::: DATA EXTRACT
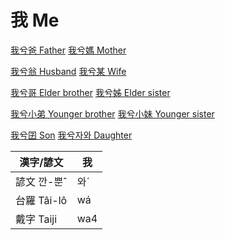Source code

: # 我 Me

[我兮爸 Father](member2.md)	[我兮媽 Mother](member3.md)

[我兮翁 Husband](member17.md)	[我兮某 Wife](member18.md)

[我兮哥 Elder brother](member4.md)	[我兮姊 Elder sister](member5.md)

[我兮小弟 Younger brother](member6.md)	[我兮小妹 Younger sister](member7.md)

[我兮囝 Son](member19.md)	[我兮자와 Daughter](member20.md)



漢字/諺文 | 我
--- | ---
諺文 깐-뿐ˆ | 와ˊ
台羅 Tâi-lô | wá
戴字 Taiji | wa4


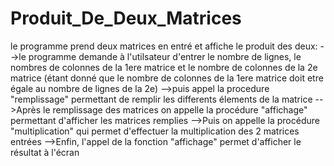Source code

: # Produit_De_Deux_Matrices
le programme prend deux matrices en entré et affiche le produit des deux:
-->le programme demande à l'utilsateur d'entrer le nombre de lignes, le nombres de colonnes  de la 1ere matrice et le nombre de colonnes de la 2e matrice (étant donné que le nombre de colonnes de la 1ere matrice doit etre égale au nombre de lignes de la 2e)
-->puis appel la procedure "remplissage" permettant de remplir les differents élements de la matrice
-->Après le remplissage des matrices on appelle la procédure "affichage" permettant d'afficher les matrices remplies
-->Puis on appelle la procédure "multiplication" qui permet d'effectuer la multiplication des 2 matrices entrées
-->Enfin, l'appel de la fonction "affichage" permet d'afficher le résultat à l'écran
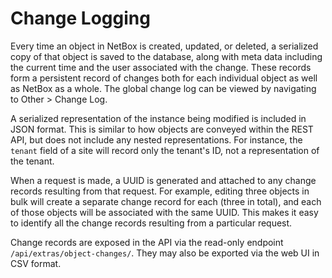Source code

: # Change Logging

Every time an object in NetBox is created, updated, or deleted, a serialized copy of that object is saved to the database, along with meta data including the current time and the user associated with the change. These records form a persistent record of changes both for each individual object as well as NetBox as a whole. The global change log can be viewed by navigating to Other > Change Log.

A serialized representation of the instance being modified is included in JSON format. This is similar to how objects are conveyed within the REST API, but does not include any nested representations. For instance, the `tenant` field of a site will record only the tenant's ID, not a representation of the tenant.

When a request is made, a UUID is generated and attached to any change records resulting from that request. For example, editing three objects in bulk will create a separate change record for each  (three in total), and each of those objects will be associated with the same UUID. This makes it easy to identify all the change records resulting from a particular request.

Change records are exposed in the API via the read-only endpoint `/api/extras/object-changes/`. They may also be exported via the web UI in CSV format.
::::::
::: DATA EXTRACT
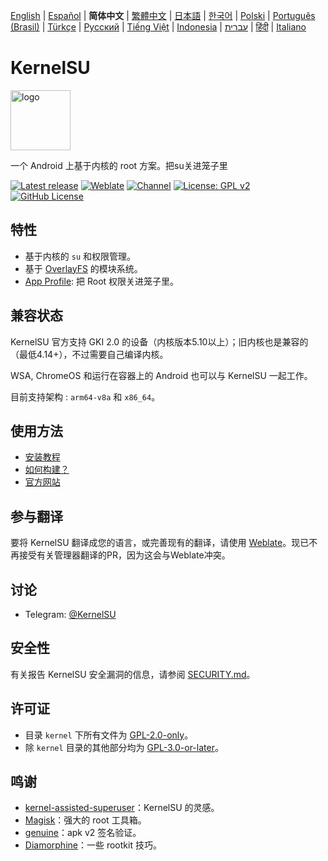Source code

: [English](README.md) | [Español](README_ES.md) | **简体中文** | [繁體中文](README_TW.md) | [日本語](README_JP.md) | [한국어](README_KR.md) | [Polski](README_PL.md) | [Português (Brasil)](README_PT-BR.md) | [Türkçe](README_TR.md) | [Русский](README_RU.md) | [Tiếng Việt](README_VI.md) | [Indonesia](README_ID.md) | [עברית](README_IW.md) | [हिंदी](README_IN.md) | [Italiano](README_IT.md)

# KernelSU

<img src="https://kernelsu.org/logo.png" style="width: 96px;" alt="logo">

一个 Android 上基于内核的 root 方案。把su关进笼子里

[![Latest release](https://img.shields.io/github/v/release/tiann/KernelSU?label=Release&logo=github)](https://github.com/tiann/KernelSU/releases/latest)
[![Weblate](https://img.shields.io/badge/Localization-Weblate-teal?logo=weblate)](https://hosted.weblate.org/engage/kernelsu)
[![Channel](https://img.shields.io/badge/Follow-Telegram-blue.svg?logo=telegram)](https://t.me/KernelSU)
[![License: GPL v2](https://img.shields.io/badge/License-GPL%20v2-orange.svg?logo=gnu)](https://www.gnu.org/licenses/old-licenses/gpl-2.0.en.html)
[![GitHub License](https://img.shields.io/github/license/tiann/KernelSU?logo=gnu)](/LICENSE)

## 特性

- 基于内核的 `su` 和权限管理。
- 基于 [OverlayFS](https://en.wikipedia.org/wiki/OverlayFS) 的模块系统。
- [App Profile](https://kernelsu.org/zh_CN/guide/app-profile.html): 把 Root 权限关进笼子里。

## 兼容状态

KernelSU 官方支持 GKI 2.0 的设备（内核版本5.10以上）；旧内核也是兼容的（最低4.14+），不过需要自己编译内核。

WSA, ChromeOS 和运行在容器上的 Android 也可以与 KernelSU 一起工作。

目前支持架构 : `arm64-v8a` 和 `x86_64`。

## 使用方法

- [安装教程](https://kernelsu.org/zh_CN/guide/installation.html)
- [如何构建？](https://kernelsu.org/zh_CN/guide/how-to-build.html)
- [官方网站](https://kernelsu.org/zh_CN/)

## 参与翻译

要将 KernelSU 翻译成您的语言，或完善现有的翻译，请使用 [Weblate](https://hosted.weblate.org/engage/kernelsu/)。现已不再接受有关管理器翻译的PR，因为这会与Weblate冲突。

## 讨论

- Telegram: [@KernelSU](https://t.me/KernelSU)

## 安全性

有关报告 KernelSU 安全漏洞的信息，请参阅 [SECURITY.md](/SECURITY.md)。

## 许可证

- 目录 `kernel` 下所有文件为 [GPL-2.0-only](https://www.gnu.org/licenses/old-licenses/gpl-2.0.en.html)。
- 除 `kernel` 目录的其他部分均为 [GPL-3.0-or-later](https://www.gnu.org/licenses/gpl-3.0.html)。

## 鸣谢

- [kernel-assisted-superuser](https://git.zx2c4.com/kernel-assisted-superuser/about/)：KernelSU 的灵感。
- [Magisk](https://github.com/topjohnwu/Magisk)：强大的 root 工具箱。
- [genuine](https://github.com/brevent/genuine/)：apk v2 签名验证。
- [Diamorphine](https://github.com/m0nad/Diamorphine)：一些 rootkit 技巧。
::::::
== WHAT YOU HAVE TO DO ==
Look through the entries for lines containing the word "permettant" and return each one.

== TASK RESPONSE ==
-->puis appel la procedure "remplissage" permettant de remplir les differents élements de la matrice
-->Après le remplissage des matrices on appelle la procédure "affichage" permettant d'afficher les matrices remplies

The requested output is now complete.